I think usability is hard to judge because there isn't yet good tool
support to experiment with. But I believe that it can grow on the
user. A lock simply means "we've moved into a modal subterm". The
position of the lock in the context is important in order to keep
track of which variables were introduced before/after moving into
that modal subterm. When using a variable, you just need to make
sure that the variable's modal annotation is ≤ the composition of
the locks, i.e. the modality of the position where we currently are
and where we want to use the variable.
This is a reasonable point.
I
do think, however, that tool support is not necessary to evaluate
usability. A really usable theory should also be usable informally, as
in the HoTT Book and my BFP paper. This is what I have trouble with for locking modal type theories;
but it's certainly possible that I could train myself to do it. It certainly takes some mental training to use split-context modal type theories informally too.

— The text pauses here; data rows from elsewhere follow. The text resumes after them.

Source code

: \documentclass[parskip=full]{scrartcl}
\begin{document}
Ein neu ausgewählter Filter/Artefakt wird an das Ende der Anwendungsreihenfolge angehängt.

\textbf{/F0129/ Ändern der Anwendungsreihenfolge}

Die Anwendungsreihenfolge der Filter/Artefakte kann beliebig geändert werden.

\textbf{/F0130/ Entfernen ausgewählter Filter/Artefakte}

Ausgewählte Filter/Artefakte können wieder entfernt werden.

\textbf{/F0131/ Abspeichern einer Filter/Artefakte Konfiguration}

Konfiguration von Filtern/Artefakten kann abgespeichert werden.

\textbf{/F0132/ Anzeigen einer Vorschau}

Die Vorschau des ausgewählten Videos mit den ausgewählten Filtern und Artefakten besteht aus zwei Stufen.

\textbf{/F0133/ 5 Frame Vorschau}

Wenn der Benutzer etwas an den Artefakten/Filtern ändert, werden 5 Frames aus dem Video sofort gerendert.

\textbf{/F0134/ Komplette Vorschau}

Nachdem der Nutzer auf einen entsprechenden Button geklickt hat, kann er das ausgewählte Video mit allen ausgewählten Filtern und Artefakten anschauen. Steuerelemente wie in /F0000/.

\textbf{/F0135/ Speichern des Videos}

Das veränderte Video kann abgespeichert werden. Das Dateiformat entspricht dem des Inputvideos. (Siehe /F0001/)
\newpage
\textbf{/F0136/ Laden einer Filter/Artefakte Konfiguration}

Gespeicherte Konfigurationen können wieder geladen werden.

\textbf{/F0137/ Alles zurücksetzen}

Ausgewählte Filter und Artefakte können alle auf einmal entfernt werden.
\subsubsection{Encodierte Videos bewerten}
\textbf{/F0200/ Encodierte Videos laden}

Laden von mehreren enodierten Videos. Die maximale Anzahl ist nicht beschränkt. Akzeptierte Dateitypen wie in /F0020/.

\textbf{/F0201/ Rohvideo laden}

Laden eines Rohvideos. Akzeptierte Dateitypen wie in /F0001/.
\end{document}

A more serious and mathematical issue is that MTT requires all modalities to be right adjoints, semantically, because you have to have some operation to interpret the locking functors on contexts. (And FitchTT even requires those left adjoints to themselves be (parametric) right adjoints.) This seems a serious restriction on the kinds of situations we can model.
One can argue that the process of interpreting a split-context
theory involves building a new category of contexts (some generalized
kind of comma category, perhaps) that *does* interpret such context
operations, and therefore could also interpret MTT. But we don't have a
general theory of this yet.
To be precise, given an arbitrary 2-category M of modes, I would like there to be a corresponding instance of a general modal type theory that can be interpreted in any M-shaped diagram of suitable categories, with all the morphisms of M corresponding to syntactic modalities, and not requiring the existence of any additional adjoints in the semantics. The LSR fibrational framework achieves this for simple type theories, but I don't think there is any published framework that achieves it for dependent type theories.
Best,
Mike